BME100 f2014:Group8 L1

From OpenWetWare
Jump to navigationJump to search
BME 100 Fall 2014 Home
Lab Write-Up 1 | Lab Write-Up 2 | Lab Write-Up 3
Lab Write-Up 4 | Lab Write-Up 5 | Lab Write-Up 6
Course Logistics For Instructors
Wiki Editing Help


Ethan Lloyd
Robert Schultz
Isabella Germinario
Bakir Mousa
Daniel Hersey
Bailey Myers



This experiment seeks to find the lowest dose of lipopolysacharide that would increase the amount of the protein inflammotin in elderly patients. This is to cut the costs of the lab work as well as help manage costs of the drug should it go into production. This drug could be used to help elderly person's immune systems by helping them respond to diseases.

Independent and Dependent Variables

In this lab there are two different variables which affect the results of the lab. The independent variable in this lab is the doses of lipopolysaccharide (LPS). The doses of LPS will be given in doses of 3mg, 6mg,and 9mg. The dependent variable of this lab is the amount of inflammation that occurs in the lab subjects throughout the course of the investigation.

Experimental Design

The experiment will consist of four groups of 15 test subjects. The experimenters will diversify the groups to the best of their ability. All members of an individual group will receive the same dose of lipopolysacharide and no two groups will receive equal doses. One group will receive 0mg of the drug. In place, this control group will receive sugar pills identical to the lipopolysacharide. The other three groups will receive either a three, six or nine mg dose. Neither the subjects nor the distributors of the experiment will know which group will receive which dose.

Subject Selection

To test our drug effectively, we need to use subjects within our target population. First off, the subjects must be between the ages of 65 and 80. They cannot have a history of arthritis or other inflammatory diseases that could be worsened by the drug or skew the test results. No blood diseases such as anemia or leukemia may be present as they would also prevent an accurate reading of the drug’s effects on the inflammatory response due to abnormal blood cell count and blood cell shape.

Sources of Error and Bias

Sources of Error:

As in every lab experiment, there are multiple sources of error that need to be watched. One possible source of error within this particular experiment would be involved in screening possible participants. One major error that would skew our data would be if a subject had a pre-existing condition. This would be particularly difficult to screen for if the patient's condition is unreported or undiagnosed. Another possible source of error would be if any of the subjects are taking other types of medication. Many medications may interfere with the LPS pills and alter the outcome of our data. Our goal is to perform a safe study, not harm willing participants.

To Combat Error:

In order to combat error in this experiment, it will be conducted as a double blind study. In this type of experiment, both the subjects and the personnel who are distributing the pills will be unaware of what is being dispensed. To each participant in the study, doses of three- 3mg pills will be provided for each day of the study, ranging in number of placebo versus LPS (the drug being tested) pills, from zero to three. The control group of elderly participants will be given three sugar pills each day, and no LPS pills. It will be ensured that the subjects are unaware they are taking placebos, in order to prevent any adverse subconscious reaction by the patients (aka Placebo effect).
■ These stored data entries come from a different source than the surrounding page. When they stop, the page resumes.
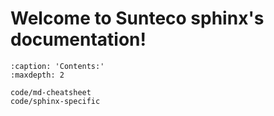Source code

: # Welcome to Sunteco sphinx's documentation!

```{toctree}
:caption: 'Contents:'
:maxdepth: 2

code/md-cheatsheet
code/sphinx-specific
```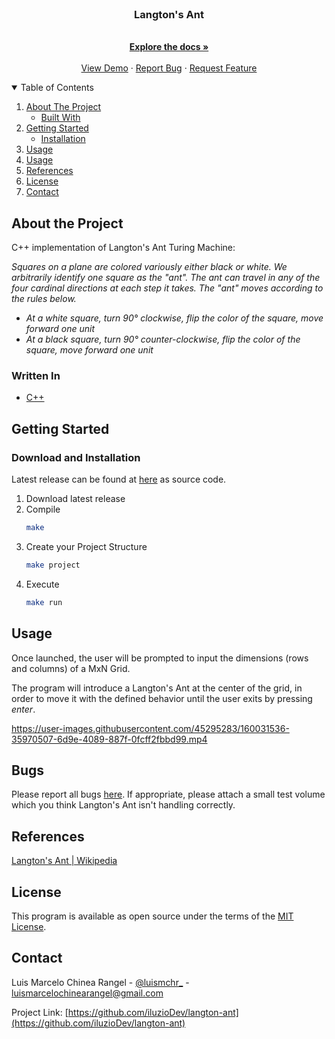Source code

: <br />
<p align="center">
  <h3 align="center">Langton's Ant</h3>

  <p align="center">
    <br />
    <a href="https://github.com/iluzioDev/langton-ant"><strong>Explore the docs »</strong></a>
    <br />
    <br />
    <a href="https://github.com/iluzioDev/langton-ant">View Demo</a>
    ·
    <a href="https://github.com/iluzioDev/langton-ant/issues">Report Bug</a>
    ·
    <a href="https://github.com/iluzioDev/langton-ant/issues">Request Feature</a>
  </p>
</p>

<details open="open">
  <summary>Table of Contents</summary>
  <ol>
    <li>
      <a href="#about-the-project">About The Project</a>
      <ul>
        <li><a href="#written-in">Built With</a></li>
      </ul>
    </li>
    <li>
      <a href="#getting-started">Getting Started</a>
      <ul>
        <li><a href="#download-and-installation">Installation</a></li>
      </ul>
    </li>
    <li><a href="#usage">Usage</a></li>
    <li><a href="#bugs">Usage</a></li>
    <li><a href="#references">References</a></li>
    <li><a href="#license">License</a></li>
    <li><a href="#contact">Contact</a></li>
  </ol>
</details>

## About the Project

C++ implementation of Langton's Ant Turing Machine:

*Squares on a plane are colored variously either black or white. We arbitrarily identify one square as the "ant". The ant can travel in any of the four cardinal directions at each step it takes. The "ant" moves according to the rules below.*

- *At a white square, turn 90° clockwise, flip the color of the square, move forward one unit*
- *At a black square, turn 90° counter-clockwise, flip the color of the square, move forward one unit*

### Written In

* [C++](https://www.cplusplus.com/)

## Getting Started

### Download and Installation

Latest release can be found at [here](https://github.com/iluzioDev/langton-ant/releases) as source code.

1. Download latest release
2. Compile
   ```sh
   make
   ```
3. Create your Project Structure
   ```sh
   make project
   ```
4. Execute
   ```sh
   make run
   ```

## Usage

Once launched, the user will be prompted to input the dimensions (rows and columns) of a MxN Grid.

The program will introduce a Langton's Ant at the center of the grid, in order to move it with the defined behavior until the user exits by pressing *enter*.

https://user-images.githubusercontent.com/45295283/160031536-35970507-6d9e-4089-887f-0fcff2fbbd99.mp4

## Bugs

Please report all bugs [here](https://github.com/iluzioDev/langton-ant/issues). If appropriate, please attach a small test volume which you think Langton's Ant isn't handling correctly.

## References

[Langton's Ant | Wikipedia](https://en.wikipedia.org/wiki/Langton%27s_ant)

## License

This program is available as open source under the terms of the [MIT License](https://opensource.org/licenses/MIT).

## Contact

Luis Marcelo Chinea Rangel - [@luismchr_](https://twitter.com/luismchr_) - luismarcelochinearangel@gmail.com

Project Link: [https://github.com/iluzioDev/langton-ant](https://github.com/iluzioDev/langton-ant)
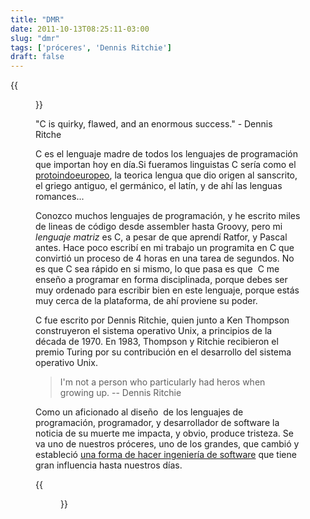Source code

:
 ```yaml
---
title: "DMR"
date: 2011-10-13T08:25:11-03:00
slug: "dmr"
tags: ['próceres', 'Dennis Ritchie']
draft: false
---
```


{{<figure  caption="Dennis MacAlistair Ritchie" src="1997_dennis_ritchie.jpg">}}

"C is quirky, flawed, and an enormous success." - Dennis Ritche

C es el lenguaje madre de todos los lenguajes de programación que
importan hoy en día.Si fueramos linguistas C sería como el
[protoindoeuropeo](http://es.wikipedia.org/wiki/Idioma_protoindoeuropeo),
la teorica lengua que dio origen al sanscrito, el griego antiguo, el
germánico, el latín, y de ahí las lenguas romances\...

Conozco muchos lenguajes de programación, y he escrito miles de lineas
de código desde assembler hasta Groovy, pero mi *lenguaje matriz* es C,
a pesar de que aprendí Ratfor, y Pascal antes. Hace poco escribí en mi
trabajo un programita en C que convirtió un proceso de 4 horas en una
tarea de segundos. No es que C sea rápido en si mismo, lo que pasa es
que  C me enseño a programar en forma disciplinada, porque debes ser muy
ordenado para escribir bien en este lenguaje, porque estás muy cerca de
la plataforma, de ahí proviene su poder.

C fue escrito por Dennis Ritchie, quien junto a Ken Thompson
construyeron el sistema operativo Unix, a principios de la década de
1970. En 1983, Thompson y Ritchie recibieron el premio Turing por su
contribución en el desarrollo del sistema operativo Unix.

> I\'m not a person who particularly had heros when growing up. \--
> Dennis Ritchie

Como un aficionado al diseño  de los lenguajes de programación,
programador, y desarrollador de software la noticia de su muerte me
impacta, y obvio, produce tristeza. Se va uno de nuestros próceres, uno
de los grandes, que cambió y estableció [una forma de hacer ingeniería
de software](http://www.lnds.net/blog/2010/05/peor-es-mejor.html) que
tiene gran influencia hasta nuestros días.

{{<figure caption="Ritchie y Thompson trabajando en Unix" src="unix1.jpg">}}

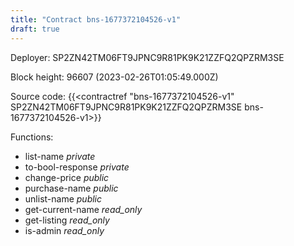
 ```yaml
---
title: "Contract bns-1677372104526-v1"
draft: true
---
```

Deployer: SP2ZN42TM06FT9JPNC9R81PK9K21ZZFQ2QPZRM3SE


 



Block height: 96607 (2023-02-26T01:05:49.000Z)

Source code: {{<contractref "bns-1677372104526-v1" SP2ZN42TM06FT9JPNC9R81PK9K21ZZFQ2QPZRM3SE bns-1677372104526-v1>}}

Functions:

* list-name _private_
* to-bool-response _private_
* change-price _public_
* purchase-name _public_
* unlist-name _public_
* get-current-name _read_only_
* get-listing _read_only_
* is-admin _read_only_
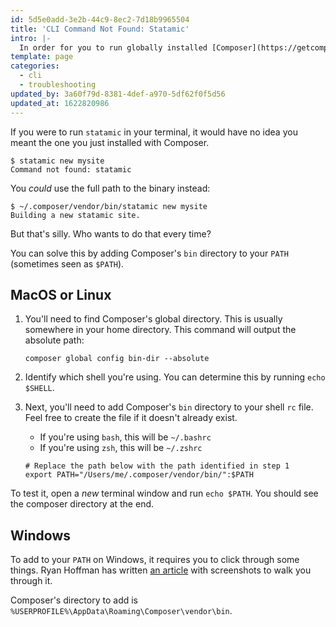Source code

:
 ```yaml
---
id: 5d5e0add-3e2b-44c9-8ec2-7d18b9965504
title: 'CLI Command Not Found: Statamic'
intro: |-
  In order for you to run globally installed [Composer](https://getcomposer.org) binaries, (like our `statamic` installer) you'll need to tell your computer where it's located.
template: page
categories:
  - cli
  - troubleshooting
updated_by: 3a60f79d-8381-4def-a970-5df62f0f5d56
updated_at: 1622820986
---
```

If you were to run `statamic` in your terminal, it would have no idea you meant the one you just installed with Composer.

``` shell
$ statamic new mysite
Command not found: statamic
```

You _could_ use the full path to the binary instead:

``` shell
$ ~/.composer/vendor/bin/statamic new mysite
Building a new statamic site.
```

But that's silly. Who wants to do that every time?

You can solve this by adding Composer's `bin` directory to your `PATH` (sometimes seen as `$PATH`).

## MacOS or Linux

1. You'll need to find Composer's global directory. This is usually somewhere in your home directory. This command will output the absolute path:
    ``` shell
    composer global config bin-dir --absolute
    ```

2. Identify which shell you're using. You can determine this by running `echo $SHELL`.
3. Next, you'll need to add Composer's `bin` directory to your shell `rc` file. Feel free to create the file if it doesn't already exist.
    - If you're using `bash`, this will be  `~/.bashrc`
    - If you're using `zsh`, this will be `~/.zshrc`

    ``` shell
    # Replace the path below with the path identified in step 1
    export PATH="/Users/me/.composer/vendor/bin/":$PATH
    ```

To test it, open a _new_ terminal window and run `echo $PATH`. You should see the composer directory at the end.

## Windows

To add to your `PATH` on Windows, it requires you to click through some things. Ryan Hoffman has written [an article](https://www.architectryan.com/2018/03/17/add-to-the-path-on-windows-10/) with screenshots to walk you through it.

Composer's directory to add is `%USERPROFILE%\AppData\Roaming\Composer\vendor\bin`.
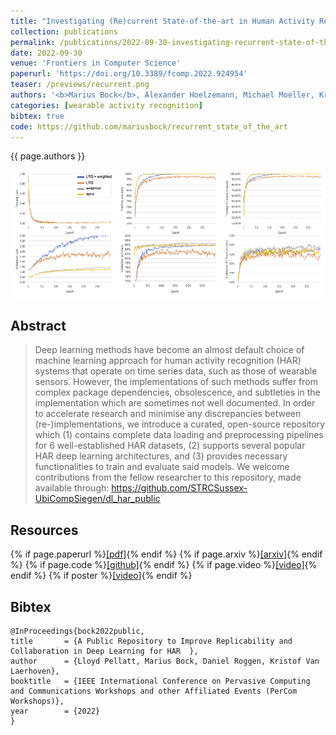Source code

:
 ```yaml
---
title: "Investigating (Re)current State-of-the-art in Human Activity Recognition Datasets"
collection: publications
permalink: /publications/2022-09-30-investigating-recurrent-state-of-the-art-in-human-activity-recognition-datasets
date: 2022-09-30
venue: 'Frontiers in Computer Science'
paperurl: 'https://doi.org/10.3389/fcomp.2022.924954'
teaser: /previews/recurrent.png
authors: '<b>Marius Bock</b>, Alexander Hoelzemann, Michael Moeller, Kristof Van Laerhoven'
categories: [wearable activity recognition]
bibtex: true
code: https://github.com/mariusbock/recurrent_state_of_the_art
---
```


{{ page.authors }}

<img class="pub_teaser" src="../images/previews/grokking.png" alt="Teaser Image" title="teaser" />

## Abstract

> Deep learning methods have become an almost default choice of machine learning approach for human activity recognition (HAR) systems that operate on time series data, such as those of wearable sensors. However, the implementations of such methods suffer from complex package dependencies, obsolescence, and subtleties in the implementation which are sometimes not well documented. In order to accelerate research and minimise any discrepancies between (re-)implementations, we introduce a curated, open-source repository which (1) contains complete data loading and preprocessing pipelines for 6 well-established HAR datasets, (2) supports several popular HAR deep learning architectures, and (3) provides necessary functionalities to train and evaluate said models. We welcome contributions from the fellow researcher to this repository, made available through: https://github.com/STRCSussex-UbiCompSiegen/dl_har_public

## Resources

{% if page.paperurl %}<a href=" {{ page.paperurl }} ">[pdf]</a>{% endif %} {% if page.arxiv %}<a href=" {{ page.arxiv }} ">[arxiv]</a>{% endif %} {% if page.code %}<a href=" {{ page.code }} ">[github]</a>{% endif %} {% if page.video %}<a href=" {{ page.video }} ">[video]</a>{% endif %} {% if poster %}<a href=" {{ page.poster }} ">[video]</a>{% endif %}

## Bibtex

    @InProceedings{bock2022public,
    title 		= {A Public Repository to Improve Replicability and Collaboration in Deep Learning for HAR  },
    author 		= {Lloyd Pellatt, Marius Bock, Daniel Roggen, Kristof Van Laerhoven},
    booktitle 	= {IEEE International Conference on Pervasive Computing and Communications Workshops and other Affiliated Events (PerCom Workshops)},
    year 		= {2022}
    }
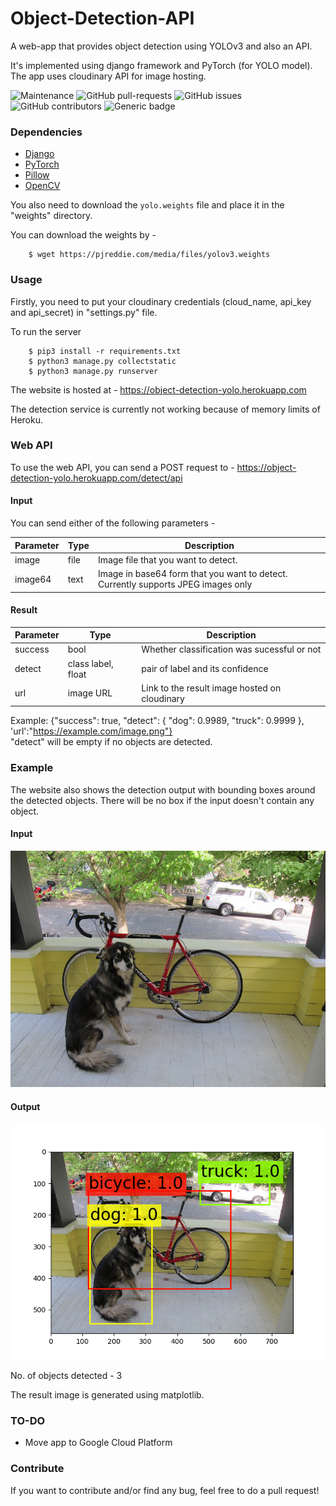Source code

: # Object-Detection-API

A web-app that provides object detection using YOLOv3 and also an API.

It's implemented using django framework and PyTorch (for YOLO model). The app uses cloudinary API for image hosting.<br>

![Maintenance](https://img.shields.io/badge/Maintained%3F-yes-green.svg) ![GitHub pull-requests](https://img.shields.io/github/issues-pr/atharva-18/Object-Detection-API.svg) ![GitHub issues](https://img.shields.io/github/issues/atharva-18/Object-Detection-API.svg) <br>
![GitHub contributors](https://img.shields.io/github/contributors/atharva-18/Object-Detection-API.svg) ![Generic badge](https://img.shields.io/badge/Python-3.7.3-Blue.svg)

### Dependencies

<ul>
    <li> 
        <a href="https://www.djangoproject.com/" >Django</a>
    </li>
    <li> 
        <a href="https://pytorch.org/" >PyTorch</a>
    </li>
    <li>
        <a href="https://pillow.readthedocs.ioenstable" >Pillow</a>
    </li>
    <li>
        <a href="https://opencv.org/" >OpenCV</a>
    </li>
</ul>

You also need to download the `yolo.weights` file and place it in the "weights" directory.

You can download the weights by - 
```
    $ wget https://pjreddie.com/media/files/yolov3.weights
```
### Usage

Firstly, you need to put your cloudinary credentials (cloud_name, api_key and api_secret) in "settings.py" file.

To run the server
```
    $ pip3 install -r requirements.txt
    $ python3 manage.py collectstatic
    $ python3 manage.py runserver
```

The website is hosted at - https://object-detection-yolo.herokuapp.com

The detection service is currently not working because of memory limits of Heroku.

### Web API

To use the web API, you can send a POST request to - https://object-detection-yolo.herokuapp.com/detect/api

#### Input

You can send either of the following parameters -

Parameter | Type                           | Description
--------- | ------------------------------ | ---------------------------------------------------------------------------------
image     | file                           | Image file that you want to detect.
image64   | text                           | Image in base64 form that you want to detect. Currently supports JPEG images only

#### Result

Parameter | Type                | Description
--------- | ------------------- | ---------------------------------------------
success   | bool                | Whether classification was sucessful or not 
detect    | class label, float  | pair of label and its confidence
url       | image URL           | Link to the result image hosted on cloudinary

Example:  {"success": true, "detect": {  "dog": 0.9989, "truck": 0.9999 }, 'url':"https://example.com/image.png"}<br>
"detect" will be empty if no objects are detected.

### Example

The website also shows the detection output with bounding boxes around the detected objects. There will be no box if the input doesn't contain any object.

#### Input 

![Dog](temp.png)

#### Output

![Output](result.png)

No. of objects detected - 3 <br>

The result image is generated using matplotlib.

### TO-DO

<ul>
    <li>Move app to Google Cloud Platform</li>
</ul>

### Contribute

If you want to contribute and/or find any bug, feel free to do a pull request!
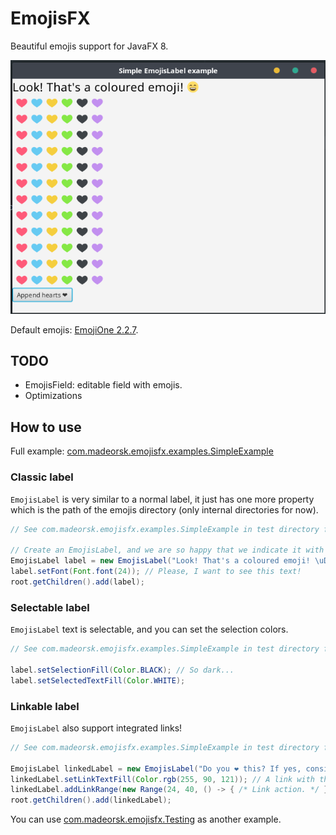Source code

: # EmojisFX

Beautiful emojis support for JavaFX 8.

![Simple example](./example.png)

Default emojis: [EmojiOne 2.2.7](https://github.com/emojione/emojione/tree/2.2.7).

## TODO

- EmojisField: editable field with emojis.
- Optimizations

## How to use

Full example: [com.madeorsk.emojisfx.examples.SimpleExample](https://github.com/Madeorsk/EmojisFX/blob/master/src/test/java/com/madeorsk/emojisfx/examples/SimpleExample.java)

### Classic label

`EmojisLabel` is very similar to a normal label, it just has one more property which is the path of the emojis directory (only internal directories for now).

```java
// See com.madeorsk.emojisfx.examples.SimpleExample in test directory for the full example.

// Create an EmojisLabel, and we are so happy that we indicate it with an emoji.
EmojisLabel label = new EmojisLabel("Look! That's a coloured emoji! \uD83D\uDE04");
label.setFont(Font.font(24)); // Please, I want to see this text!
root.getChildren().add(label);
```

### Selectable label

`EmojisLabel` text is selectable, and you can set the selection colors.

```java
// See com.madeorsk.emojisfx.examples.SimpleExample in test directory for the full example.

label.setSelectionFill(Color.BLACK); // So dark...
label.setSelectedTextFill(Color.WHITE);
```

### Linkable label

`EmojisLabel` also support integrated links!

```java
// See com.madeorsk.emojisfx.examples.SimpleExample in test directory for the full example.

EmojisLabel linkedLabel = new EmojisLabel("Do you ❤ this? If yes, consider making a donation.");
linkedLabel.setLinkTextFill(Color.rgb(255, 90, 121)); // A link with the same color as the heart.
linkedLabel.addLinkRange(new Range(24, 40, () -> { /* Link action. */ }));
root.getChildren().add(linkedLabel);
```

You can use [com.madeorsk.emojisfx.Testing](https://github.com/Madeorsk/EmojisFX/blob/master/src/test/java/com/madeorsk/emojisfx/Testing.java) as another example.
In addition, prior to being accepted as subjects in the study, the patients must have their medical records submitted to the researchers to eliminate any potential subjects who have pre-existing conditions that might be aggravated by the LPS medication. Subjects with prior diagnoses could cause inaccurate readings to be taken, especially if they have a history of an inflammatory disease such as arthritis. This type of error would be detrimental to the project as a whole since there are very limited funds, and doses wasted on a patient who provides inaccurate results could leave the research team with a lack of data, and therefore a study that is not trustworthy.

Any potential subjects must also provide a list of medications which they are currently taking, and each list will be carefully looked over to ensure that the patients are not taking medicines which may negatively interfere with the LPS pills which they will be prescribed. The goal of the study is to assess the lowest possible dose of an inflammatory medication which would still be efficacious, not to potentially harm or cause illness to any participants. Therefore, this criteria is incredibly important, because the wrong mixtures of medication could cause illness, or even death if not controlled.